▶ Instructions for the task
Go through the entries below and print, exactly, the lines starting at the one with "sagen: Dem, der" and ending at the one with "beteten an den, der", keeping both ends and no others.

▶ Source material
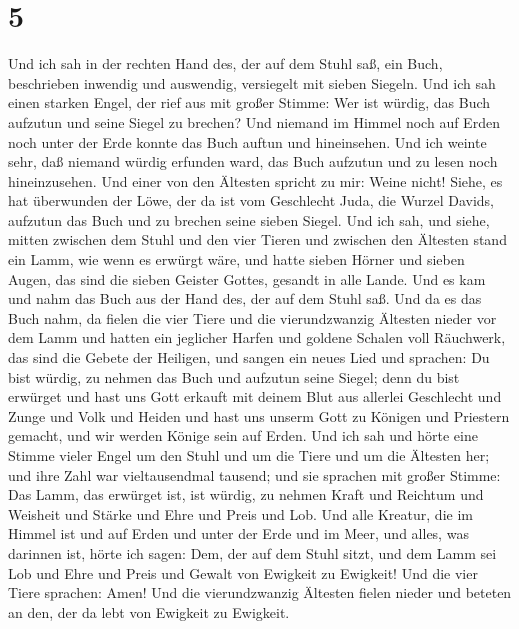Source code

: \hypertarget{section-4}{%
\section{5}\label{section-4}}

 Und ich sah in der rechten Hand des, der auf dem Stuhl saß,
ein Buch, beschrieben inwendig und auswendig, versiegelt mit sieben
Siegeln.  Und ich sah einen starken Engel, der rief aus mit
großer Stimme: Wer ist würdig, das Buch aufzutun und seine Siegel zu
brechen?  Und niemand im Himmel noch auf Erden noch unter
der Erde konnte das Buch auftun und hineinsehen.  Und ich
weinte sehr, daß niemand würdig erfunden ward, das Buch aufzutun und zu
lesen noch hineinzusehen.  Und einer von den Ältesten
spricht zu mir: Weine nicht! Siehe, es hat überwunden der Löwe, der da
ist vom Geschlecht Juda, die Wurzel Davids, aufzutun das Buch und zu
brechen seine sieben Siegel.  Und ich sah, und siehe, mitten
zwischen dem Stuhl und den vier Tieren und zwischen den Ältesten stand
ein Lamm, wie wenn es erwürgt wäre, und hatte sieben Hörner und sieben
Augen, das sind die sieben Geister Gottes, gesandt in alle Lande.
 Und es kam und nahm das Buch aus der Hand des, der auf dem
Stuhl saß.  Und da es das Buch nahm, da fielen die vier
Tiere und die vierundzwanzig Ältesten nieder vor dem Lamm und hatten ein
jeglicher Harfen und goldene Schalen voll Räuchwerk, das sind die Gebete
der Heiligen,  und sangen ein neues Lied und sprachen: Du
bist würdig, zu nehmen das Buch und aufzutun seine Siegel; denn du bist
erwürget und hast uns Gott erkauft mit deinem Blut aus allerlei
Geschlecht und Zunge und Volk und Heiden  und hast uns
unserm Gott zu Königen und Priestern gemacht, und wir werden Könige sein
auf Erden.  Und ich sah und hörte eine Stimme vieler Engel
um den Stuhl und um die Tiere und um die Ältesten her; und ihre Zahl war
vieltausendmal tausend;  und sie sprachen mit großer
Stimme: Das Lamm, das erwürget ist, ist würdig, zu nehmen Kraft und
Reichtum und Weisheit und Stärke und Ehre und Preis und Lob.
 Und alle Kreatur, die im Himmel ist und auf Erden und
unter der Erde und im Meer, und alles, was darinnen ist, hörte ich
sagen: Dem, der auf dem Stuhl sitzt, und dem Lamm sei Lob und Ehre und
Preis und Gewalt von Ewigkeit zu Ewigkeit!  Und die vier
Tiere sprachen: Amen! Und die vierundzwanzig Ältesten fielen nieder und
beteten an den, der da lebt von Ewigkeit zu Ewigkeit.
---
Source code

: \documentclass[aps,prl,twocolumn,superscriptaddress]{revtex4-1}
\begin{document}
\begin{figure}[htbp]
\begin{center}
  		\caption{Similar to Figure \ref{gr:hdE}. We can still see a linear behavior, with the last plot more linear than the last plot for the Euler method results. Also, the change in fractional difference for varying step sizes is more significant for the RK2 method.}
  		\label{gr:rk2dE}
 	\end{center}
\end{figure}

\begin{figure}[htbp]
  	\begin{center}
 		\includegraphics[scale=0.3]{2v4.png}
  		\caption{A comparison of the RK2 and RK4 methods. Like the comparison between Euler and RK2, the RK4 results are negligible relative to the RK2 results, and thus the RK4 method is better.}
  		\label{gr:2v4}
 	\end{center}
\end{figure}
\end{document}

▶ The answer
sagen: Dem, der auf dem Stuhl sitzt, und dem Lamm sei Lob und Ehre und
Preis und Gewalt von Ewigkeit zu Ewigkeit!  Und die vier
Tiere sprachen: Amen! Und die vierundzwanzig Ältesten fielen nieder und
beteten an den, der da lebt von Ewigkeit zu Ewigkeit.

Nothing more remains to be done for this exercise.